Posts Tagged ‘series’

Virgin River series by Robyn Carr

January 18, 2010

I’ve spent the last couple of weeks reading this new series that I’m really enjoying. I finished Books 1-7 in this series and am on hold at the library for Book 8 which was released at the end of December. Book 9 is due this month and Book 10 shortly thereafter. This is hard for me. These aren’t books I necessarily want to own but I can’t stand the waiting, either.

Virgin River by Robyn Carr - Book 1 in series

Virgin River is a made up small town of about 600 people in the mountains of Northern California (near Eureka). It’s a place most people go to to fish or hunt or camp. Carr’s community of characters are mostly former military men and the women who cross their paths. I decided to give the books a try because it’s too long between Suzanne Brockmann’s Troubleshooter books. Carr’s books do not have nearly the same level of suspense that Brockmann’s do but she does weave several plotlines together within and between each book, which I like. Carr has a main couple to focus on in each book, but lives are so intertwined in Virgin River we get to see how others who’ve come before are doing (mostly they are wildly in love and having babies and keeping the town moving forward but that’s ok). Plus Carr has explored/included at least two teen and one “mature” couple’s relationships in the books, which rounds things out and gives her/us readers the opportunity to look at relationships between men and women from different perspectives.

I did not read the books in order . . . they didn’t come from the library that way . . . so this may have colored my reactions to the books e.g. Book 1 (Virgin River) wasn’t quite as interesting as I would have hoped but maybe it was just anti-climatic to read about how the two main characters in the series met after hearing about how they met in the 3 or 4 books in the series I read before I got to Book 1.  My favorites in the series so far are books 3 (Whispering Rock) and 7 (Paradise Valley). You can find the whole series in order at http://www.fantasticfiction.co.uk/c/robyn-carr/

Kindred in Death (Robb) and Grave Secret (Harris)

January 6, 2010

Here are two of my favorite series/authors. Funny, but I don’t like Nora Roberts’ books but I love J.D. Robb’s “in death” series. That isn’t the only combo like that either. Love J.R. Ward but Jessica Bird is only ok. Janet Evanovich’s Stephanie Plum books are a hoot but her romances are pretty awful. . . .

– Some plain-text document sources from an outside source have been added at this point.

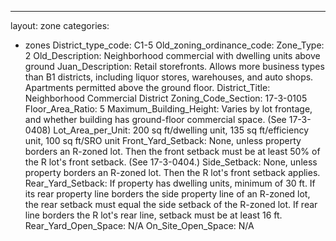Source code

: ---
layout: zone
categories: 
  - zones
District_type_code: C1-5
Old_zoning_ordinance_code: 
Zone_Type: 2
Old_Description: Neighborhood commercial with dwelling units above ground
Juan_Description: Retail storefronts. Allows more business types than B1 districts, including liquor stores, warehouses, and auto shops. Apartments permitted above the ground floor.
District_Title: Neighborhood Commercial District
Zoning_Code_Section: 17-3-0105
Floor_Area_Ratio: 5
Maximum_Building_Height: Varies by lot frontage, and whether building has ground-floor commercial space. (See 17-3-0408)
Lot_Area_per_Unit: 200 sq ft/dwelling unit, 135 sq ft/efficiency unit, 100 sq ft/SRO unit
Front_Yard_Setback: None, unless property borders an R-zoned lot. Then the front setback must be at least 50% of the R lot's front setback. (See 17-3-0404.)
Side_Setback: None, unless property borders an R-zoned lot. Then the R lot's front setback applies.
Rear_Yard_Setback: If property has dwelling units, minimum of 30 ft. If its rear property line borders the side property line of an R-zoned lot, the rear setback must equal the side setback of the R-zoned lot. If rear line borders the R lot's rear line, setback must be at least 16 ft.
Rear_Yard_Open_Space: N/A
On_Site_Open_Space: N/A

At this point, with book 30, and this time of year (the holidays) Robb’s in death series reminds of an annual holiday letter . . . great way to catch up with an old friend. It’s been more than a year since I’ve read one – and it is clear I missed at least one from references to one character’s situation in this latest book – and it was nice to catch up.

Re: Charlaine Harris. I just love her writing. I haven’t read any of the Aurora Teagarden mysteries (there’s just too much else on my plate and cozy mysteries haven’t rung my bell yet) but I love the rest of Harris’ series (Sookie Stackhouse, Shadespeare and “Grave” with Harper Connelly and Tolliver). Although I had really weird dreams last night after finishing Grave Secret. . . .

Next up: A is for Alibi by Sue Grafton.

Rant . . . Publishers only printing half a book!

December 5, 2009

Just finished Diana Gabaldon’s An Echo In the Bone and it ends in the middle of the story! Leaving aside the discussion that this series eventually has to end, my huge takeaway is:   I’m so tired of reading books that end on major cliff-hangers!!!

I love series books. I like revisiting characters to find out what they are up to next. Harry Potter was a great example of how to do this well. Each book had its own story arc that resolved itself within each book. We knew more interesting stuff and character development was forthcoming but we knew each book’/school year’s major conflict would be resolved.

But this trend of publishing only a portion of a single story arc is really irritating. Suzanne Collins truly excellent The Hunger Games (plus its sequel) and Kelly Armstrong’s new YA novel The Awakening (and its sequel) do the same thing. Gabaldon’s latest actually ends in the middle of a conversation between two of the characters (Jamie and Lord John)!!!

I compare this to The Lord of the Rings. All three books were already published by the time I first read the series. I suppose I’d be just as ticked about LOTR if I were reading those as they were published. But I don’t think it was standard publishing practice back then to do this to readers. It’s become a publishing habit these days . . . especially in the YA/children’s market.

I keep threatening to write to the publishers and with this one I may just do it. It’s like 5 years between Gabaldon books these days. This is not fair to readers, especially for a really well-established series like Gabaldon’s. Why should anyone buy a book when it is first released? Just wait for all the books to be released before starting a new series. . . . and get them at your public library so you aren’t being soaked for the price of 2 or 3 or more books just to get a single story!